:: Work required ::
The full set of entries below should be transcribed exactly.

Records drawn from a dataset:
- - -
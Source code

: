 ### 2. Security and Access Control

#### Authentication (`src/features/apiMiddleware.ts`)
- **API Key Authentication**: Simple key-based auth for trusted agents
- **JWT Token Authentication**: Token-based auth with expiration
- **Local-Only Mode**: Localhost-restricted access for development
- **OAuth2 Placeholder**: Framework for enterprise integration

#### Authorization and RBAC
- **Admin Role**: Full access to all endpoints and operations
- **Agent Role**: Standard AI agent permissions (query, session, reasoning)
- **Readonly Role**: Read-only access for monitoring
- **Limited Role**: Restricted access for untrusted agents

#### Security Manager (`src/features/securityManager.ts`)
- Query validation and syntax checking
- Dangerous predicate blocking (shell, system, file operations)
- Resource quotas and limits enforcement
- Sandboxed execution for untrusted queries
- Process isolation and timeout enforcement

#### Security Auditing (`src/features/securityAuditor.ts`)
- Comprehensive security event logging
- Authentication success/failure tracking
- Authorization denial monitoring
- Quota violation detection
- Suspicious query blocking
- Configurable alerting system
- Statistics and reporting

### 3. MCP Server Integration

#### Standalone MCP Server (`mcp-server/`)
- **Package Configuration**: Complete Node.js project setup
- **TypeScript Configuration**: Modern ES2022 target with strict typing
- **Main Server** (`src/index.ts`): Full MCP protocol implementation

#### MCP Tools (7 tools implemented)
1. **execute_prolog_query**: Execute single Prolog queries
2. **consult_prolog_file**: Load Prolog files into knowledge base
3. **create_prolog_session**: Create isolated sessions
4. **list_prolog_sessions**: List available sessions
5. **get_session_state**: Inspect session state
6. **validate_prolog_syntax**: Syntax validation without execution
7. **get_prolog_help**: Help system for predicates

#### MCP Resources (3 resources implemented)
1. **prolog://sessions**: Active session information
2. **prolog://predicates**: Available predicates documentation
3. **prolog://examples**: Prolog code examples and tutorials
- - -
:: Written answer ::
Source code

: ### 2. Security and Access Control

#### Authentication (`src/features/apiMiddleware.ts`)
- **API Key Authentication**: Simple key-based auth for trusted agents
- **JWT Token Authentication**: Token-based auth with expiration
- **Local-Only Mode**: Localhost-restricted access for development
- **OAuth2 Placeholder**: Framework for enterprise integration

#### Authorization and RBAC
- **Admin Role**: Full access to all endpoints and operations
- **Agent Role**: Standard AI agent permissions (query, session, reasoning)
- **Readonly Role**: Read-only access for monitoring
- **Limited Role**: Restricted access for untrusted agents

#### Security Manager (`src/features/securityManager.ts`)
- Query validation and syntax checking
- Dangerous predicate blocking (shell, system, file operations)
- Resource quotas and limits enforcement
- Sandboxed execution for untrusted queries
- Process isolation and timeout enforcement

#### Security Auditing (`src/features/securityAuditor.ts`)
- Comprehensive security event logging
- Authentication success/failure tracking
- Authorization denial monitoring
- Quota violation detection
- Suspicious query blocking
- Configurable alerting system
- Statistics and reporting

### 3. MCP Server Integration

#### Standalone MCP Server (`mcp-server/`)
- **Package Configuration**: Complete Node.js project setup
- **TypeScript Configuration**: Modern ES2022 target with strict typing
- **Main Server** (`src/index.ts`): Full MCP protocol implementation

#### MCP Tools (7 tools implemented)
1. **execute_prolog_query**: Execute single Prolog queries
2. **consult_prolog_file**: Load Prolog files into knowledge base
3. **create_prolog_session**: Create isolated sessions
4. **list_prolog_sessions**: List available sessions
5. **get_session_state**: Inspect session state
6. **validate_prolog_syntax**: Syntax validation without execution
7. **get_prolog_help**: Help system for predicates

#### MCP Resources (3 resources implemented)
1. **prolog://sessions**: Active session information
2. **prolog://predicates**: Available predicates documentation
3. **prolog://examples**: Prolog code examples and tutorials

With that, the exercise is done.